Backorder-prediction- Intership-Project-1


Problem Statement


Backorders are unavoidable, but by anticipating which things will be backordered, planning can be streamlined at several levels, preventing unexpected strain on production, logistics, and transportation. ERP systems generate a lot of data (mainly structured) and also contain a lot of historical data; if this data can be properly utilized, a predictive model to forecast backorders and plan accordingly can be constructed. Based on past data from inventories, supply chain, and sales, classify the products as going into backorder (Yes or No).

Data Analysis


In the Train dataset we are provided with 23 columns(Features) of data.

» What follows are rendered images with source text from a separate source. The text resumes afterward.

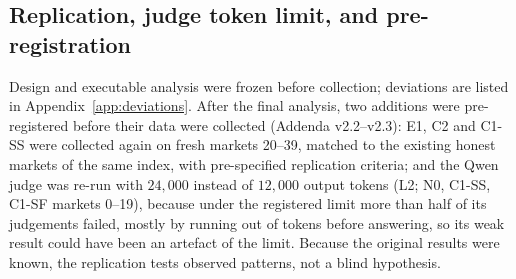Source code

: \subsection{Replication, judge token limit, and pre-registration}
\label{sec:addenda}
Design and executable analysis were frozen before collection; deviations
are listed in Appendix~\ref{app:deviations}. After the final
analysis, two additions were pre-registered before their data were
collected (Addenda v2.2--v2.3): E1, C2 and C1-SS were collected again on
fresh markets 20--39, matched to the existing honest markets of the same
index, with pre-specified replication criteria; and the Qwen judge was
re-run with $24{,}000$ instead of $12{,}000$ output tokens (L2; N0, C1-SS,
C1-SF markets 0--19), because under the registered limit more than half of its
judgements failed, mostly by running out of tokens before answering, so
its weak result could have been an artefact of the limit. Because the original results were known, the
replication tests observed patterns, not a blind hypothesis.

  • Sku(Stock Keeping unit) : The product id — Unique for each row so can be ignored
  • National_inv : The present inventory level of the product
  • Lead_time : Transit time of the product
  • In_transit_qty : The amount of product in transit
  • Forecast_3_month , Forecast_6_month , Forecast_9_month : Forecast of the sales of the product for coming 3 , 6 and 9 months respectively
  • Sales_1_month , sales_3_month ,sales_6_month , sales_9_month : Actual sales of the product in last 1 , 3 ,6 and 9 months respectively
  • Min_bank : Minimum amount of stock recommended
  • Potential_issue : Any problem identified in the product/part
  • Pieces_past_due: Amount of parts of the product overdue if any
  • Perf_6_month_avg , perf_12_month_avg : Product performance over past 6 and 12 months respectively
  • Local_bo_qty : Amount of stock overdue
  • Deck_risk , oe_constraint, ppap_risk, stop_auto_buy, rev_stop : Different Flags (Yes or No) set for the product
  • Went_on_backorder : Target variable

Out of the 23 features given in the dataset 15 are numerical and 8(including the target variable) are categorical features.

Approach


The main goal is to predict the whether a product comes in backorder or not based on different factors available in the dataset.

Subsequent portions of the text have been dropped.